Due impianti che dunque serviranno a raccogliere tutta la differenziata secca in città, che poi sarà selezionata ed inviata direttamente ai consorzi che si occupano del riciclo. Il costo dei due impianti sarà di circa sei milioni di euro ciascuno: somma che, fa sapere Iacotucci, al momento è ancora in corso di finanziamento. E' stato infatti proposto, sia a Palazzo San Giacomo e Palazzo Santa Lucia, sedi rispettivamente di Comune di Napoli e Regione Campania, di partecipare alla spesa, "altrimenti potremmo rivolgerci alle banche", come chiosato dallo stesso Iacotucci.

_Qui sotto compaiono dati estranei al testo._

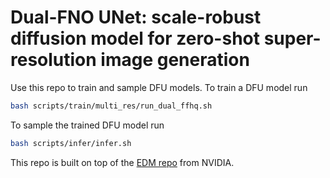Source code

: # Dual-FNO UNet: scale-robust diffusion model for zero-shot super-resolution image generation

Use this repo to train and sample DFU models. To train a DFU model run
```bash
bash scripts/train/multi_res/run_dual_ffhq.sh
```

To sample the trained DFU model run
```bash
bash scripts/infer/infer.sh
```

This repo is built on top of the [EDM repo](https://github.com/NVlabs/edm) from NVIDIA.
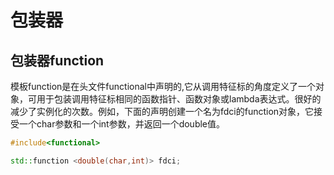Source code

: # 包装器
## 包装器function
模板function是在头文件functional中声明的,它从调用特征标的角度定义了一个对象，可用于包装调用特征标相同的函数指针、函数对象或lambda表达式。很好的减少了实例化的次数。例如，下面的声明创建一个名为fdci的function对象，它接受一个char参数和一个int参数，并返回一个double值。
```cpp
#include<functional>

std::function <double(char,int)> fdci;
```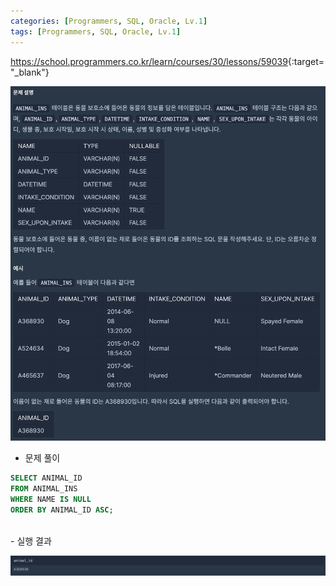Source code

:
 ```yaml
---
categories: [Programmers, SQL, Oracle, Lv.1]
tags: [Programmers, SQL, Oracle, Lv.1] 
---
```


<https://school.programmers.co.kr/learn/courses/30/lessons/59039>{:target="_blank"}

![문제](/assets/img/programmers/sql/oracle/lv.1/%EC%9D%B4%EB%A6%84%EC%9D%B4_%EC%97%86%EB%8A%94_%EB%8F%99%EB%AC%BC%EC%9D%98_%EC%95%84%EC%9D%B4%EB%94%94(1).png)

- 문제 풀이

```sql
SELECT ANIMAL_ID
FROM ANIMAL_INS 
WHERE NAME IS NULL
ORDER BY ANIMAL_ID ASC;
```

<br>
- 실행 결과

![실행 결과](/assets/img/programmers/sql/oracle/lv.1/%EC%9D%B4%EB%A6%84%EC%9D%B4_%EC%97%86%EB%8A%94_%EB%8F%99%EB%AC%BC%EC%9D%98_%EC%95%84%EC%9D%B4%EB%94%94(2).png)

In questo caso, l'Asia potrebbe accendere un mutuo per realizzare i due impianti, per una spesa prevista di circa dodici milioni di euro, per poi ripagarlo con gli incassi della differenziata, che dovrebbero aumentare qualora i rifiuti fossero già selezionati per tipo, come appunto si conta di fare una volta che i due nuovi impianti saranno realizzati.